This article is part of the Beginner’s Guide to Elvish series:
-
Pipelines and IO
1. Introduction
In the previous parts, we have seen how you can combine commands with output capture: you can use the outputs of a command as the arguments to another command. You can also store them in variables or concatenate them with something else.
Elvish and other shell languages have another powerful mechanism for combining commands called pipelines. But before that, let’s examine how input and output of commands work.
2. IO redirection
So far, we have worked with commands that take arguments and write outputs.
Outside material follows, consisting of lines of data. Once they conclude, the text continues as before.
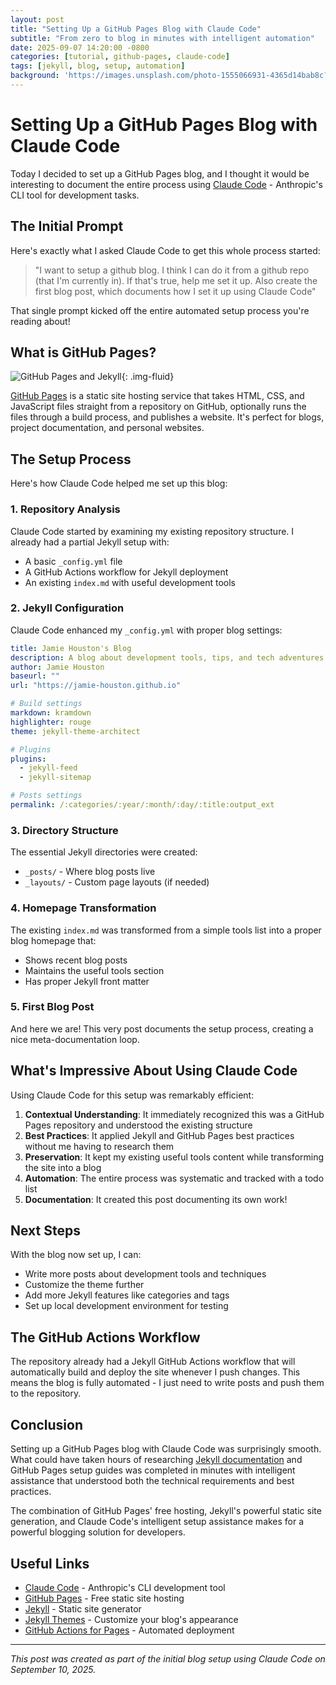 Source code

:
 ```yaml
---
layout: post
title: "Setting Up a GitHub Pages Blog with Claude Code"
subtitle: "From zero to blog in minutes with intelligent automation"
date: 2025-09-07 14:20:00 -0800
categories: [tutorial, github-pages, claude-code]
tags: [jekyll, blog, setup, automation]
background: 'https://images.unsplash.com/photo-1555066931-4365d14bab8c?ixlib=rb-4.0.3&ixid=M3wxMjA3fDB8MHxwaG90by1wYWdlfHx8fGVufDB8fHx8fA%3D%3D&auto=format&fit=crop&w=2070&q=80'
---
```


# Setting Up a GitHub Pages Blog with Claude Code

Today I decided to set up a GitHub Pages blog, and I thought it would be interesting to document the entire process using [Claude Code](https://claude.ai/code) - Anthropic's CLI tool for development tasks.

## The Initial Prompt

Here's exactly what I asked Claude Code to get this whole process started:

> "I want to setup a github blog. I think I can do it from a github repo (that I'm currently in). If that's true, help me set it up. Also create the first blog post, which documents how I set it up using Claude Code"

That single prompt kicked off the entire automated setup process you're reading about!

## What is GitHub Pages?

![GitHub Pages and Jekyll](https://images.unsplash.com/photo-1618477247222-acbdb0e159b3?ixlib=rb-4.0.3&ixid=M3wxMjA3fDB8MHxwaG90by1wYWdlfHx8fGVufDB8fHx8fA%3D%3D&auto=format&fit=crop&w=2128&q=80){: .img-fluid}

[GitHub Pages](https://pages.github.com/) is a static site hosting service that takes HTML, CSS, and JavaScript files straight from a repository on GitHub, optionally runs the files through a build process, and publishes a website. It's perfect for blogs, project documentation, and personal websites.

## The Setup Process

Here's how Claude Code helped me set up this blog:

### 1. Repository Analysis

Claude Code started by examining my existing repository structure. I already had a partial Jekyll setup with:
- A basic `_config.yml` file
- A GitHub Actions workflow for Jekyll deployment
- An existing `index.md` with useful development tools

### 2. Jekyll Configuration

Claude Code enhanced my `_config.yml` with proper blog settings:

```yaml
title: Jamie Houston's Blog
description: A blog about development tools, tips, and tech adventures
author: Jamie Houston
baseurl: ""
url: "https://jamie-houston.github.io"

# Build settings
markdown: kramdown
highlighter: rouge
theme: jekyll-theme-architect

# Plugins
plugins:
  - jekyll-feed
  - jekyll-sitemap

# Posts settings
permalink: /:categories/:year/:month/:day/:title:output_ext
```

### 3. Directory Structure

The essential Jekyll directories were created:
- `_posts/` - Where blog posts live
- `_layouts/` - Custom page layouts (if needed)

### 4. Homepage Transformation

The existing `index.md` was transformed from a simple tools list into a proper blog homepage that:
- Shows recent blog posts
- Maintains the useful tools section
- Has proper Jekyll front matter

### 5. First Blog Post

And here we are! This very post documents the setup process, creating a nice meta-documentation loop.

## What's Impressive About Using Claude Code

Using Claude Code for this setup was remarkably efficient:

1. **Contextual Understanding**: It immediately recognized this was a GitHub Pages repository and understood the existing structure
2. **Best Practices**: It applied Jekyll and GitHub Pages best practices without me having to research them
3. **Preservation**: It kept my existing useful tools content while transforming the site into a blog
4. **Automation**: The entire process was systematic and tracked with a todo list
5. **Documentation**: It created this post documenting its own work!

## Next Steps

With the blog now set up, I can:
- Write more posts about development tools and techniques
- Customize the theme further
- Add more Jekyll features like categories and tags
- Set up local development environment for testing

## The GitHub Actions Workflow

The repository already had a Jekyll GitHub Actions workflow that will automatically build and deploy the site whenever I push changes. This means the blog is fully automated - I just need to write posts and push them to the repository.

## Conclusion

Setting up a GitHub Pages blog with Claude Code was surprisingly smooth. What could have taken hours of researching [Jekyll documentation](https://jekyllrb.com/) and GitHub Pages setup guides was completed in minutes with intelligent assistance that understood both the technical requirements and best practices.

The combination of GitHub Pages' free hosting, Jekyll's powerful static site generation, and Claude Code's intelligent setup assistance makes for a powerful blogging solution for developers.

## Useful Links

- [Claude Code](https://claude.ai/code) - Anthropic's CLI development tool
- [GitHub Pages](https://pages.github.com/) - Free static site hosting
- [Jekyll](https://jekyllrb.com/) - Static site generator
- [Jekyll Themes](https://jekyllrb.com/docs/themes/) - Customize your blog's appearance
- [GitHub Actions for Pages](https://github.com/actions/deploy-pages) - Automated deployment

---

*This post was created as part of the initial blog setup using Claude Code on September 10, 2025.* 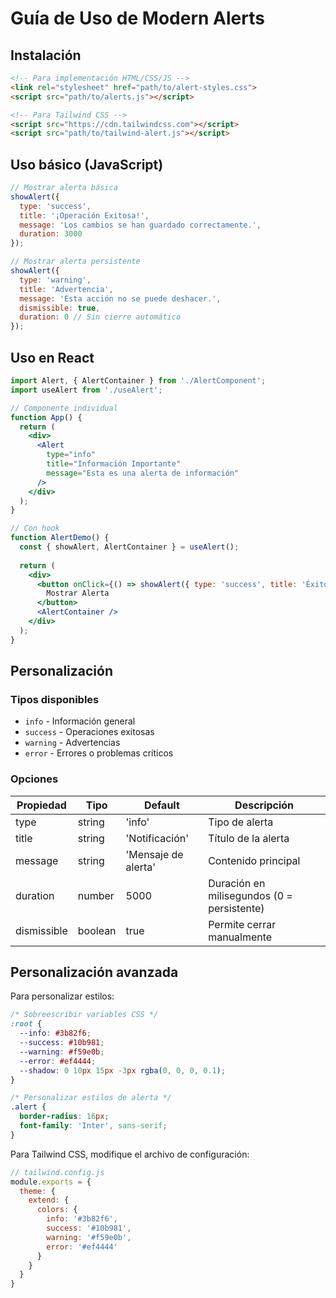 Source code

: # Guía de Uso de Modern Alerts

## Instalación
```html
<!-- Para implementación HTML/CSS/JS -->
<link rel="stylesheet" href="path/to/alert-styles.css">
<script src="path/to/alerts.js"></script>

<!-- Para Tailwind CSS -->
<script src="https://cdn.tailwindcss.com"></script>
<script src="path/to/tailwind-alert.js"></script>
```

## Uso básico (JavaScript)
```javascript
// Mostrar alerta básica
showAlert({
  type: 'success',
  title: '¡Operación Exitosa!',
  message: 'Los cambios se han guardado correctamente.',
  duration: 3000
});

// Mostrar alerta persistente
showAlert({
  type: 'warning',
  title: 'Advertencia',
  message: 'Esta acción no se puede deshacer.',
  dismissible: true,
  duration: 0 // Sin cierre automático
});
```

## Uso en React
```jsx
import Alert, { AlertContainer } from './AlertComponent';
import useAlert from './useAlert';

// Componente individual
function App() {
  return (
    <div>
      <Alert 
        type="info"
        title="Información Importante"
        message="Esta es una alerta de información"
      />
    </div>
  );
}

// Con hook
function AlertDemo() {
  const { showAlert, AlertContainer } = useAlert();
  
  return (
    <div>
      <button onClick={() => showAlert({ type: 'success', title: 'Éxito!', message: 'Mensaje enviado' })}>
        Mostrar Alerta
      </button>
      <AlertContainer />
    </div>
  );
}
```

## Personalización

### Tipos disponibles
- `info` - Información general
- `success` - Operaciones exitosas
- `warning` - Advertencias
- `error` - Errores o problemas críticos

### Opciones
| Propiedad   | Tipo    | Default           | Descripción                     |
|-------------|---------|-------------------|---------------------------------|
| type        | string  | 'info'            | Tipo de alerta                  |
| title       | string  | 'Notificación'    | Título de la alerta             |
| message     | string  | 'Mensaje de alerta' | Contenido principal            |
| duration    | number  | 5000              | Duración en milisegundos (0 = persistente) |
| dismissible | boolean | true              | Permite cerrar manualmente      |

## Personalización avanzada
Para personalizar estilos:
```css
/* Sobreescribir variables CSS */
:root {
  --info: #3b82f6;
  --success: #10b981;
  --warning: #f59e0b;
  --error: #ef4444;
  --shadow: 0 10px 15px -3px rgba(0, 0, 0, 0.1);
}

/* Personalizar estilos de alerta */
.alert {
  border-radius: 16px;
  font-family: 'Inter', sans-serif;
}
```

Para Tailwind CSS, modifique el archivo de configuración:
```js
// tailwind.config.js
module.exports = {
  theme: {
    extend: {
      colors: {
        info: '#3b82f6',
        success: '#10b981',
        warning: '#f59e0b',
        error: '#ef4444'
      }
    }
  }
}
```
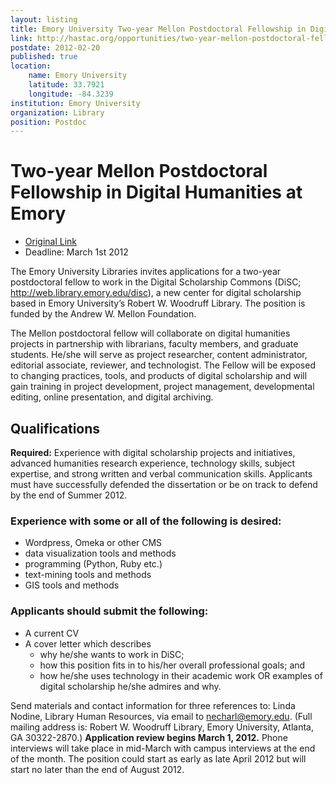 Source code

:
 ```yaml
---
layout: listing
title: Emory University Two-year Mellon Postdoctoral Fellowship in Digital Humanities
link: http://hastac.org/opportunities/two-year-mellon-postdoctoral-fellowship-digital-humanities-emory-deadline-1-march-2012
postdate: 2012-02-20
published: true
location:
    name: Emory University
    latitude: 33.7921
    longitude: -84.3239
institution: Emory University
organization: Library
position: Postdoc
---
```


# Two-year Mellon Postdoctoral Fellowship in Digital Humanities at Emory 

* [Original Link](http://hastac.org/opportunities/two-year-mellon-postdoctoral-fellowship-digital-humanities-emory-deadline-1-march-2012)
* Deadline: March 1st 2012

The Emory University Libraries invites applications for a two-year postdoctoral fellow to work in the Digital Scholarship Commons (DiSC; http://web.library.emory.edu/disc), a new center for digital scholarship based in Emory University’s Robert W. Woodruff Library. The position is funded by the Andrew W. Mellon Foundation.

The Mellon postdoctoral fellow will collaborate on digital humanities projects in partnership with librarians, faculty members, and graduate students. He/she will serve as project researcher, content administrator, editorial associate, reviewer, and technologist. The Fellow will be exposed to changing practices, tools, and products of digital scholarship and will gain training in project development, project management, developmental editing, online presentation, and digital archiving.

## Qualifications

**Required:**   Experience with digital scholarship projects and initiatives, advanced humanities research experience, technology skills, subject expertise, and strong written and verbal communication skills. Applicants must have successfully defended the dissertation or be on track to defend by the end of Summer 2012.

### Experience with some or all of the following is desired:

*  Wordpress, Omeka or other CMS
*  data visualization tools and methods
*  programming (Python, Ruby etc.)
*  text-mining tools and methods
*  GIS tools and methods

### Applicants should submit the following:

*  A current CV
*  A cover letter which describes
    *  why he/she wants to work in DiSC;
    *  how this position fits in to his/her overall professional goals; and
    *  how he/she uses technology in their academic work OR examples of digital scholarship he/she admires and why.

Send materials and contact information for three references to: Linda Nodine, Library Human Resources, via email to necharl@emory.edu. (Full mailing address is: Robert W. Woodruff Library, Emory University, Atlanta, GA 30322-2870.) **Application review begins March 1, 2012.** Phone interviews will take place in mid-March with campus interviews at the end of the month. The position could start as early as late April 2012 but will start no later than the end of August 2012. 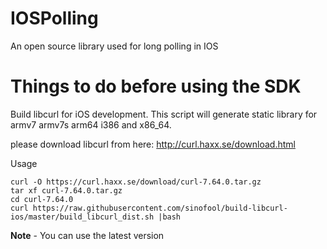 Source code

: # IOSPolling
An open source library used for long polling in IOS


# Things to do before using the SDK

Build libcurl for iOS development.
This script will generate static library for armv7 armv7s arm64 i386 and x86_64.

please download libcurl from here: http://curl.haxx.se/download.html


Usage

```
curl -O https://curl.haxx.se/download/curl-7.64.0.tar.gz 
tar xf curl-7.64.0.tar.gz
cd curl-7.64.0
curl https://raw.githubusercontent.com/sinofool/build-libcurl-ios/master/build_libcurl_dist.sh |bash
```
**Note** - You can use the latest version
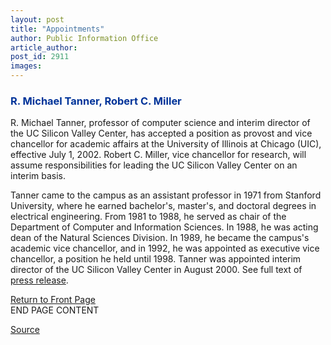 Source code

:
 ```yaml
---
layout: post
title: "Appointments"
author: Public Information Office
article_author: 
post_id: 2911
images:
---
```


<h3>
  <font color="#003399">R. Michael Tanner, Robert C. Miller</font>
</h3>
<p>
  R. Michael Tanner, professor of computer science and interim director of the UC Silicon Valley Center, has accepted a position as provost and vice chancellor for academic affairs at the University of Illinois at Chicago (UIC), effective July 1, 2002. Robert C. Miller, vice chancellor for research, will assume responsibilities for leading the UC Silicon Valley Center on an interim basis.
</p>
<p>
  Tanner came to the campus as an assistant professor in 1971 from Stanford University, where he earned bachelor's, master's, and doctoral degrees in electrical engineering. From 1981 to 1988, he served as chair of the Department of Computer and Information Sciences. In 1988, he was acting dean of the Natural Sciences Division. In 1989, he became the campus's academic vice chancellor, and in 1992, he was appointed as executive vice chancellor, a position he held until 1998. Tanner was appointed interim director of the UC Silicon Valley Center in August 2000. See full text of <a href="http://www.ucsc.edu/news_events/press_releases/01-02/02-12.tanner.html">press release</a>.
</p>
<p>
  <a href="../../index.html">Return to Front Page</a><br>
  END PAGE CONTENT
</p>
<p><a href="http://www1.ucsc.edu/currents/01-02/02-18/appointments.html" title="Permalink to appointments">Source</a></p>
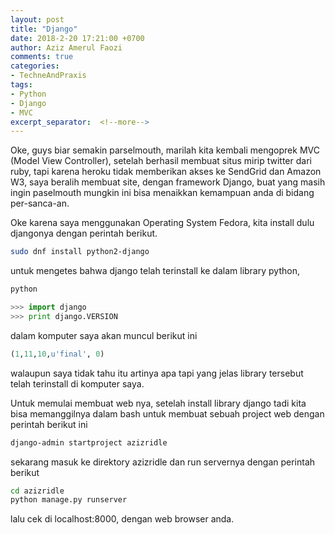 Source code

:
 ```yaml
---
layout: post
title: "Django"
date: 2018-2-20 17:21:00 +0700
author: Aziz Amerul Faozi
comments: true
categories: 
- TechneAndPraxis
tags:
- Python
- Django
- MVC
excerpt_separator:  <!--more-->
---
```


Oke, guys biar semakin parselmouth, marilah kita kembali mengoprek MVC (Model View Controller), setelah berhasil membuat situs mirip twitter dari ruby, tapi karena heroku tidak memberikan akses ke SendGrid dan Amazon W3, saya beralih membuat site, dengan framework Django, buat yang masih ingin paselmouth mungkin ini bisa menaikkan kemampuan anda di bidang per-sanca-an.

Oke karena saya menggunakan Operating System Fedora, kita install dulu djangonya dengan perintah berikut.

```bash
sudo dnf install python2-django
```
untuk mengetes bahwa django telah terinstall ke dalam library python, 

```python
python

>>> import django
>>> print django.VERSION
```
dalam komputer saya akan muncul berikut ini

```python
(1,11,10,u'final', 0)
```
walaupun saya tidak tahu itu artinya apa tapi yang jelas library tersebut telah terinstall di komputer saya.

Untuk memulai membuat web nya, setelah install library django tadi kita bisa memanggilnya dalam bash untuk membuat sebuah project web dengan perintah berikut ini

```bash
django-admin startproject azizridle
```
sekarang masuk ke direktory azizridle dan run servernya dengan perintah berikut

```bash
cd azizridle
python manage.py runserver
```
lalu cek di localhost:8000, dengan web browser anda.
Some commands also take inputs.
As an example, the grep
command on Unix
systems and the
findstr
command on Windows reads lines of text, matches each line with a pattern, and
writes matched lines as output.
This may sound quite complicated, so it’s best illustrated with an example.
Let’s save the following content in a file called input.txt
:
User A: I use Bash
User B: I use Elvish
User C: I use Zsh
User D: I use Elvish
After that, let’s run the following command to find the lines that contain
Elvish
:
Terminal - elvish
~> grep Elvish < input.txt # on Unix systems ~> findstr Elvish < input.txt # on Windows User B: I use Elvish User D: I use Elvish
The < input.txt
syntax is input redirection and tells Elvish to use a file
as a command’s input. Here, we can see grep
or findstr
correctly finds the
two lines in the file that contains Elvish
.
You can also perform output redirection with >
:
Terminal - elvish
~> grep Elvish < input.txt > output.txt # on Unix systems ~> findstr Elvish < input.txt > output.txt # on Windows
This command won’t have any outputs on the terminal, but if you open
output.txt
, it should contain the same two lines.
Input and output are known collectively as IO. IO redirection is useful for processing data stored in files and saving results in files.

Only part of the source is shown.